The possibility that he had raised a son who would steal from his father—and grandfather—brought tears to Mateo’s eyes. He didn’t want it to be true. He wanted someone to tell him it wasn’t true.
He rang the phone that sat behind the restaurant’s bar. ‘Send Katie to my office,’ he told the waitress who answered.
‘Come on, why not? A bit of fresh air would do you good.’ John wanted Aidan to go for a walk in the Pentlands, but Aidan could think of any number of things he’d rather do than climb a windy hill. And he had plans.
‘I’m meeting Holly. We’re going to look at buggies for the baby.’
‘God, Aidan,’ John said, flopping onto the couch. ‘You promised me having this baby wouldn’t change our lives.’
‘It hasn’t. It won’t.’ Aidan joined him on the couch. ‘I would rather go shopping for anything than go for a walk in the Pentlands.’ He put his hand on John’s knee. ‘We have different interests, and that’s fine,’ he said, trying to convince himself as much as John, who made a doubting noise. ‘I’m sure when I’m your age, I’ll want to go hillwalking,’ he teased.
‘What do you mean, my age?’
‘I mean, twelve years is a significant age gap. We have to try and meet in the middle. Do something we both enjoy,’ Aidan said, and kissed him.
‘I didn’t know they were going to come in,’ Angel said. ‘Sorry.’
‘Don’t apologise to me,’ Holly smiled. ‘I’m not your boss.’ They were eating lunch together in the staff room. ‘That’s the downside of working in a shop, people always know where to find you.’ She leaned across the table and whispered, ‘I’ll show you some good places to hide.’ She’d thought Angel would smile, but she didn’t.
‘I feel like there’s no hiding from her.’

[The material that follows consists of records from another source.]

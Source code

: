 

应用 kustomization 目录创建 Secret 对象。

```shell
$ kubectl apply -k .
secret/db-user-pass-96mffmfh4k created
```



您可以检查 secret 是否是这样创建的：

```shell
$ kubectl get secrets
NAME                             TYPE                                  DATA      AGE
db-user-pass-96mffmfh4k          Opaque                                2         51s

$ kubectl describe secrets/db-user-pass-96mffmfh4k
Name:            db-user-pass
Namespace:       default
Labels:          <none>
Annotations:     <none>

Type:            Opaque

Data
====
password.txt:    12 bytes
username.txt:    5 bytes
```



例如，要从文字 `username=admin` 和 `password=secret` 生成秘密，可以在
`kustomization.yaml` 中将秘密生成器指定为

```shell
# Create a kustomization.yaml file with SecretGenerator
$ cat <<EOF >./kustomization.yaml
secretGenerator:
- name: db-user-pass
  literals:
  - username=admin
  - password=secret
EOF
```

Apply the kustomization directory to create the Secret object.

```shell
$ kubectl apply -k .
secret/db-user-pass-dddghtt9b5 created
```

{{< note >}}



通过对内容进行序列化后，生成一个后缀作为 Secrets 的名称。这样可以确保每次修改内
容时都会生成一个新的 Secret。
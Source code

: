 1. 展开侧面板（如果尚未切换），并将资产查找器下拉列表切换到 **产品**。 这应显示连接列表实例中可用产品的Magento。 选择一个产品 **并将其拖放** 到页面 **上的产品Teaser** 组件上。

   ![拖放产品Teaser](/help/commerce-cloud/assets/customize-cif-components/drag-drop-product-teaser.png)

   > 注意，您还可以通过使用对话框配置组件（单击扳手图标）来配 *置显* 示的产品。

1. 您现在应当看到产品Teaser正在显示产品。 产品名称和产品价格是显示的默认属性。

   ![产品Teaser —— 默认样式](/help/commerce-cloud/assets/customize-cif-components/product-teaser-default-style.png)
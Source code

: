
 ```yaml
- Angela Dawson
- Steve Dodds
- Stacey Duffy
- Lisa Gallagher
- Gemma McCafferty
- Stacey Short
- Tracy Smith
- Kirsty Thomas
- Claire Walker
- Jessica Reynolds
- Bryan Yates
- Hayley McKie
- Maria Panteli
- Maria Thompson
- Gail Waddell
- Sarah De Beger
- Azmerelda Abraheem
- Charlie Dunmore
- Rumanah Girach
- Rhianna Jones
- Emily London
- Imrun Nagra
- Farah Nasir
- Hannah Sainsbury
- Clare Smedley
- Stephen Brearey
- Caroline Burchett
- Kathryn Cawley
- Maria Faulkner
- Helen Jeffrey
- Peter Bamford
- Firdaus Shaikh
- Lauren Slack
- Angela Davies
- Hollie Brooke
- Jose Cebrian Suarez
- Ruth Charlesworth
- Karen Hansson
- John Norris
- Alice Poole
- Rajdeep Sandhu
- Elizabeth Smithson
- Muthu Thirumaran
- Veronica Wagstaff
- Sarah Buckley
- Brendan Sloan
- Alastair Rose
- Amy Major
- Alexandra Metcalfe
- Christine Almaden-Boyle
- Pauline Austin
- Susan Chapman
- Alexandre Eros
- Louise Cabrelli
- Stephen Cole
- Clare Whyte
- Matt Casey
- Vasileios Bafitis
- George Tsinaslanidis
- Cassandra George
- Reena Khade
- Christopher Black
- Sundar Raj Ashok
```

Holly nodded. ‘I feel that way about my mum sometimes. Mostly because she’s staying in my spare room.’ Still Angel didn’t smile. ‘Mothers and daughters,’ Holly said. ‘It’s not always easy, is it? But I bet you wouldn’t want to be without her.’
Katie knocked on Mateo’s open door. He looked up from the books and beckoned her in. He sat back in his chair. ‘How much does he owe you?’
Mateo shook his head. ‘How much?’
Katie hesitated. She didn’t want to get Sergio into any more trouble than he was already in. But she did need the money she’d lent him. ‘Three hundred pounds,’ she said. Mateo opened a drawer, pulled out a pile of cash, counted out three hundred pounds, and handed it to her. ‘Thank you,’ she said.
‘Is there anything you want to tell me, Katie?’
‘Are you sure? Nothing about Sergio you think I should know?’
Katie could see he was worried. She could see he wanted her to tell him the truth. But she couldn’t do it. ‘No,’ she said. There’s nothing.’